Besides birds, birds that really enjoy hanging out at the hotel terrace and scavenging the breakfast leftovers I might add, there are also lizards and iguanas. Many, many lizards. On New Year's Day, I slept in (not "in," but in, until 9:30 a.m.!) and ate breakfast (served at the hotel until 10) first, then went on my walk around noon. (One day a week in the training schedule is a walk; the other five are runs.) At that time of day there were insane amounts of lizards and an iguana or two in my path on the sidewalks. Some of them were fast, too! They generally scamper away upon hearing a human coming, and there were so many out that day that sometimes I'd even slow a bit because there would be three just in my path, inches away, but one particular lizard was just tearing along in the grass growing alongside the sidewalk. I could hear him and occasionally see him as he would pop up to run a few inches up the wall, then back down, and so on with these loops at quite a clip. It was impressive.

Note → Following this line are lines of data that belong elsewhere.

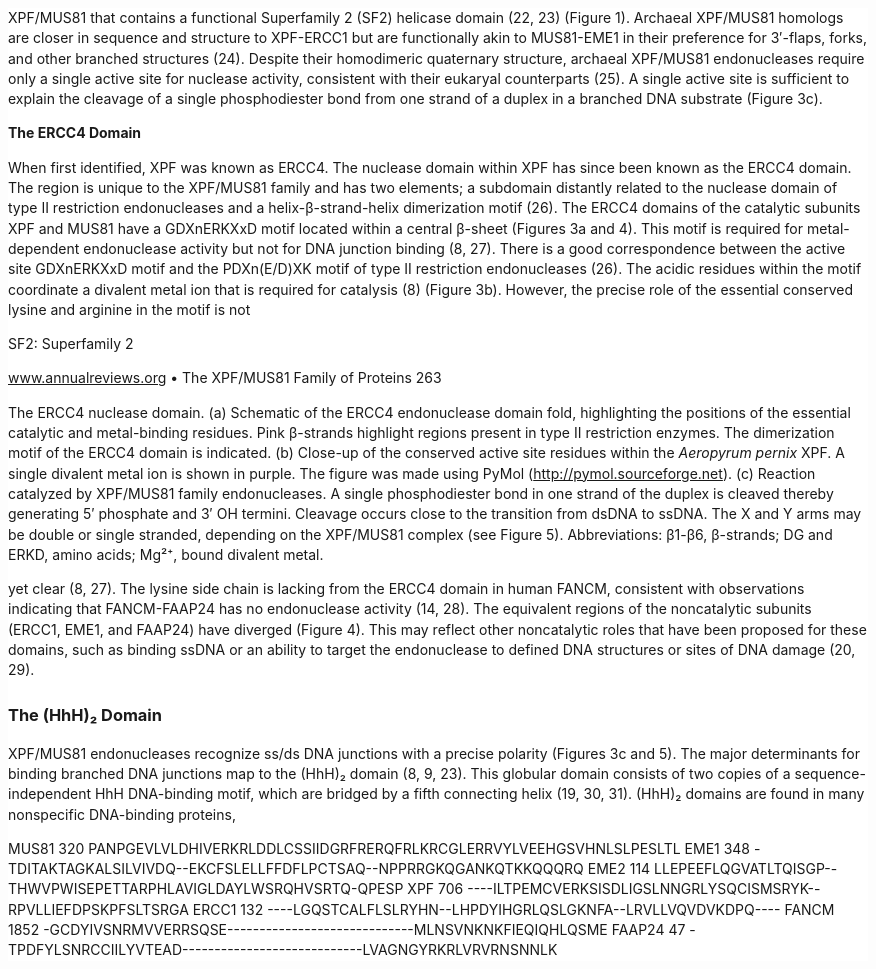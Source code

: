 XPF/MUS81 that contains a functional Superfamily 2 (SF2) helicase domain (22, 23) (Figure 1). Archaeal XPF/MUS81 homologs are closer in sequence and structure to XPF-ERCC1 but are functionally akin to MUS81-EME1 in their preference for 3′-flaps, forks, and other branched structures (24). Despite their homodimeric quaternary structure, archaeal XPF/MUS81 endonucleases require only a single active site for nuclease activity, consistent with their eukaryal counterparts (25). A single active site is sufficient to explain the cleavage of a single phosphodiester bond from one strand of a duplex in a branched DNA substrate (Figure 3c).

**The ERCC4 Domain**

When first identified, XPF was known as ERCC4. The nuclease domain within XPF has since been known as the ERCC4 domain. The region is unique to the XPF/MUS81 family and has two elements; a subdomain distantly related to the nuclease domain of type II restriction endonucleases and a helix-β-strand-helix dimerization motif (26). The ERCC4 domains of the catalytic subunits XPF and MUS81 have a GDXnERKXxD motif located within a central β-sheet (Figures 3a and 4). This motif is required for metal-dependent endonuclease activity but not for DNA junction binding (8, 27). There is a good correspondence between the active site GDXnERKXxD motif and the PDXn(E/D)XK motif of type II restriction endonucleases (26). The acidic residues within the motif coordinate a divalent metal ion that is required for catalysis (8) (Figure 3b). However, the precise role of the essential conserved lysine and arginine in the motif is not

SF2: Superfamily 2

www.annualreviews.org • The XPF/MUS81 Family of Proteins 263

The ERCC4 nuclease domain. (a) Schematic of the ERCC4 endonuclease domain fold, highlighting the positions of the essential catalytic and metal-binding residues. Pink β-strands highlight regions present in type II restriction enzymes. The dimerization motif of the ERCC4 domain is indicated. (b) Close-up of the conserved active site residues within the *Aeropyrum pernix* XPF. A single divalent metal ion is shown in purple. The figure was made using PyMol (http://pymol.sourceforge.net). (c) Reaction catalyzed by XPF/MUS81 family endonucleases. A single phosphodiester bond in one strand of the duplex is cleaved thereby generating 5′ phosphate and 3′ OH termini. Cleavage occurs close to the transition from dsDNA to ssDNA. The X and Y arms may be double or single stranded, depending on the XPF/MUS81 complex (see Figure 5). Abbreviations: β1-β6, β-strands; DG and ERKD, amino acids; Mg²⁺, bound divalent metal.

yet clear (8, 27). The lysine side chain is lacking from the ERCC4 domain in human FANCM, consistent with observations indicating that FANCM-FAAP24 has no endonuclease activity (14, 28). The equivalent regions of the noncatalytic subunits (ERCC1, EME1, and FAAP24) have diverged (Figure 4). This may reflect other noncatalytic roles that have been proposed for these domains, such as binding ssDNA or an ability to target the endonuclease to defined DNA structures or sites of DNA damage (20, 29).

### The (HhH)₂ Domain

XPF/MUS81 endonucleases recognize ss/ds DNA junctions with a precise polarity (Figures 3c and 5). The major determinants for binding branched DNA junctions map to the (HhH)₂ domain (8, 9, 23). This globular domain consists of two copies of a sequence-independent HhH DNA-binding motif, which are bridged by a fifth connecting helix (19, 30, 31). (HhH)₂ domains are found in many nonspecific DNA-binding proteins,

MUS81 320 PANPGEVLVLDHIVERKRLDDLCSSIIDGRFRERQFRLKRCGLERRVYLVEEHGSVHNLSLPESLTL
EME1 348 -TDITAKTAGKALSILVIVDQ--EKCFSLELLFFDFLPCTSAQ--NPPRRGKQGANKQTKKQQQRQ
EME2 114 LLEPEEFLQGVATLTQISGP--THWVPWISEPETTARPHLAVIGLDAYLWSRQHVSRTQ-QPESP
XPF 706 ----ILTPEMCVERKSISDLIGSLNNGRLYSQCISMSRYK--RPVLLIEFDPSKPFSLTSRGA
ERCC1 132 ----LGQSTCALFLSLRYHN--LHPDYIHGRLQSLGKNFA--LRVLLVQVDVKDPQ----
FANCM 1852 -GCDYIVSNRMVVERRSQSE-----------------------------MLNSVNKNKFIEQIQHLQSME
FAAP24 47 -TPDFYLSNRCCIILYVTEAD----------------------------LVAGNGYRKRLVRVRNSNNLK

At the end of the walk I realized I'd spent time with more lizards than people at that point in the new year. (This may still be true, honestly, at the rate we see them here.) You all must surely know how happy this makes me: lizards eat bugs!

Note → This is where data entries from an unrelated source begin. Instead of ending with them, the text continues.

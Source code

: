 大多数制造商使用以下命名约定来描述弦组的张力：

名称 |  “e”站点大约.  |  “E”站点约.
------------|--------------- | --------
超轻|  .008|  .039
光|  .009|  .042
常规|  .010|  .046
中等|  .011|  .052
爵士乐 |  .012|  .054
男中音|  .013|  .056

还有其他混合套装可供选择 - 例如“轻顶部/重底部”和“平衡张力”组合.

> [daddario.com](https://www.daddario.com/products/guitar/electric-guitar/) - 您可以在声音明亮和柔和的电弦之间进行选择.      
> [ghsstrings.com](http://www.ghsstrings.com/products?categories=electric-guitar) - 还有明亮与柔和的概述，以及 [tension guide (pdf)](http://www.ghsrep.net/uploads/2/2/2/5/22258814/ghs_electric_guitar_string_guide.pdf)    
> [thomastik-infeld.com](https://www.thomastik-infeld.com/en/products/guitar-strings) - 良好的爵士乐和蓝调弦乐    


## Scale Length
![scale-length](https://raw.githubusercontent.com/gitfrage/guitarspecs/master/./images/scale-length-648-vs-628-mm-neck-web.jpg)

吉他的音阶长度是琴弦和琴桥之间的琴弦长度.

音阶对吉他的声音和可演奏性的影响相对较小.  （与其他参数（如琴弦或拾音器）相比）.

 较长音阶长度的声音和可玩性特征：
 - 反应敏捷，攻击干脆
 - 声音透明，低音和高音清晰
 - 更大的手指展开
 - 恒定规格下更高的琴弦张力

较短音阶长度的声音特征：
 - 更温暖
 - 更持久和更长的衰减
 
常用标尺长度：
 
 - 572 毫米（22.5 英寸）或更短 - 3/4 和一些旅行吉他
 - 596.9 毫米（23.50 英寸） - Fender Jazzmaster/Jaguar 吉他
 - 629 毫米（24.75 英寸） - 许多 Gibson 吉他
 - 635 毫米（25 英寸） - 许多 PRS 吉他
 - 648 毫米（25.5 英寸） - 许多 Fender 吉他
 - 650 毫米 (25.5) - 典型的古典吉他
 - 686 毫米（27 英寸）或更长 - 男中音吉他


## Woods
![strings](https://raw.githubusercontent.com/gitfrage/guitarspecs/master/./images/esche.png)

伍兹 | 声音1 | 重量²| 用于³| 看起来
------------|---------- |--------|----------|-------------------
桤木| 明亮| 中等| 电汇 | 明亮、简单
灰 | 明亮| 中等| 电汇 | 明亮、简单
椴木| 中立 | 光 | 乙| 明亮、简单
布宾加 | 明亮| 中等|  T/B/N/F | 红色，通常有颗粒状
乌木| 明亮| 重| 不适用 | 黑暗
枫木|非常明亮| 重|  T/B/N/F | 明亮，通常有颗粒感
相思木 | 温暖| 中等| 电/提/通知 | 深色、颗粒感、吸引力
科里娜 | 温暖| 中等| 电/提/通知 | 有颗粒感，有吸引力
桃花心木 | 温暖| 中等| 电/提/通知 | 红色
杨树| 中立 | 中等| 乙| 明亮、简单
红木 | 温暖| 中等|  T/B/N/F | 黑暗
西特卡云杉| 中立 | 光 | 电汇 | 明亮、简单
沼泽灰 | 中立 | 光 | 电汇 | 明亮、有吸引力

Watching the cruise ships trips me out a bit. It's exciting enough for me when they arrive just because it's fun, even though it's almost a daily occurrence and we all came and will go via airplane. But I cannot even begin to fathom what it must have been like for "New World" settlers waiting, yearning, hoping each day for a ship's arrival to bring supplies, news, and tidings from home. As remote and surrounded by vast vastness as we may be, we definitely have it easy, too.

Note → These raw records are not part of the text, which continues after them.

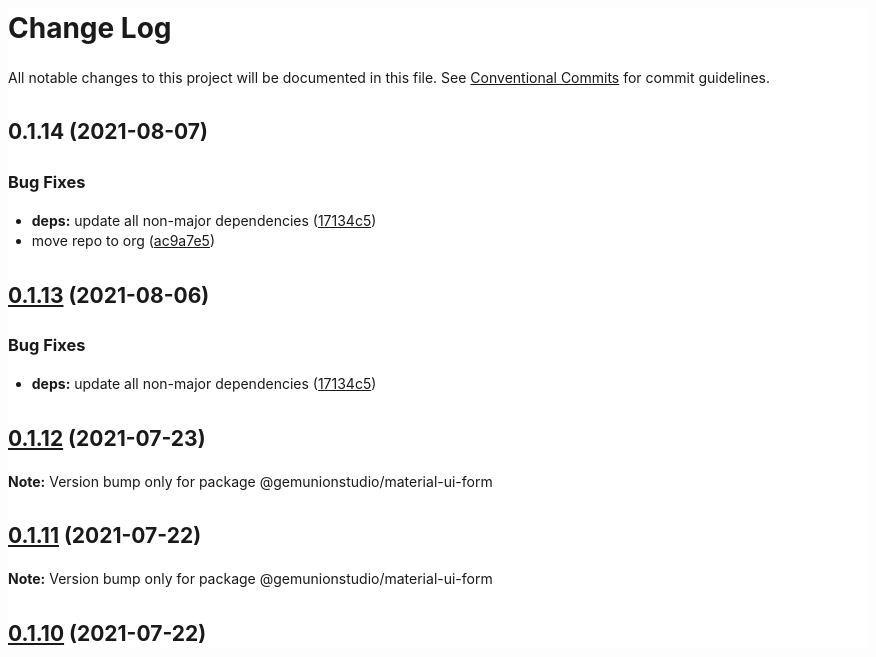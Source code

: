# Change Log

All notable changes to this project will be documented in this file.
See [Conventional Commits](https://conventionalcommits.org) for commit guidelines.

## 0.1.14 (2021-08-07)


### Bug Fixes

* **deps:** update all non-major dependencies ([17134c5](https://github.com/gemunionstudio/common-packages/commit/17134c5509a87ea00c96807b7ce0ec39dcf85000))
* move repo to org ([ac9a7e5](https://github.com/gemunionstudio/common-packages/commit/ac9a7e51e47bf69ef30b19abbc67274405c13200))





## [0.1.13](https://github.com/gemunionstudio/common-packages/compare/@gemunionstudio/material-ui-form@0.1.12...@gemunionstudio/material-ui-form@0.1.13) (2021-08-06)


### Bug Fixes

* **deps:** update all non-major dependencies ([17134c5](https://github.com/gemunionstudio/common-packages/commit/17134c5509a87ea00c96807b7ce0ec39dcf85000))





## [0.1.12](https://github.com/gemunionstudio/common-packages/compare/@gemunionstudio/material-ui-form@0.1.11...@gemunionstudio/material-ui-form@0.1.12) (2021-07-23)

**Note:** Version bump only for package @gemunionstudio/material-ui-form





## [0.1.11](https://github.com/gemunionstudio/common-packages/compare/@gemunionstudio/material-ui-form@0.1.10...@gemunionstudio/material-ui-form@0.1.11) (2021-07-22)

**Note:** Version bump only for package @gemunionstudio/material-ui-form





## [0.1.10](https://github.com/gemunionstudio/common-packages/compare/@gemunionstudio/material-ui-form@0.1.9...@gemunionstudio/material-ui-form@0.1.10) (2021-07-22)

I watched the Rose Bowl in a fantastic sports bar on the water, another picturesque setting that almost didn't seem real. And for New Year's Eve, we were at a dance club on the beach to count down, cheer, and watch fireworks at midnight. I really like this whole dance-club-on-the-beach concept. You've got sand, waves, a bar, a dance floor. Some big slabs of rock on which to perch. And then you're just grooving with the dj, sweaty people, red and blue lights, but you look up and there are stars. Can't beat that. The New Year's Eve dance party really kicked into high gear after midnight, and with drinks flowing under the thatched roof and palm trees all around, it was surreal to hear, "Though it's cold and lonely in the deep dark night, I can see paradise by the dashboard light." Apparently that's Meat Loaf's biggest hit in the Netherlands, and we're kind of in the Netherlands, so there you go. Speaking of the Dutch, they all speak remarkably good English, of course, but I was quite impressed with how well they busted out the lyrics to "Summer Lovin'," "You're the One That I Want," etc. from Grease.
Amid all the paradise, though, there is the downside that we have been strongly admonished not to walk anywhere alone or anywhere after dark (except possibly down the street to the Hilton) and especially nowhere alone after dark. This is particularly annoying because taxis are expensive. So I'm not really getting to wander and explore the city as I love to do when I travel, but rather I am getting it in fits and starts when a group of us goes out and about. Oh, well.
That's all the anecdotes for now. The hotel bar downstairs has karaoke on Friday nights! And this is my last Friday night here in Curacao already ... my, my!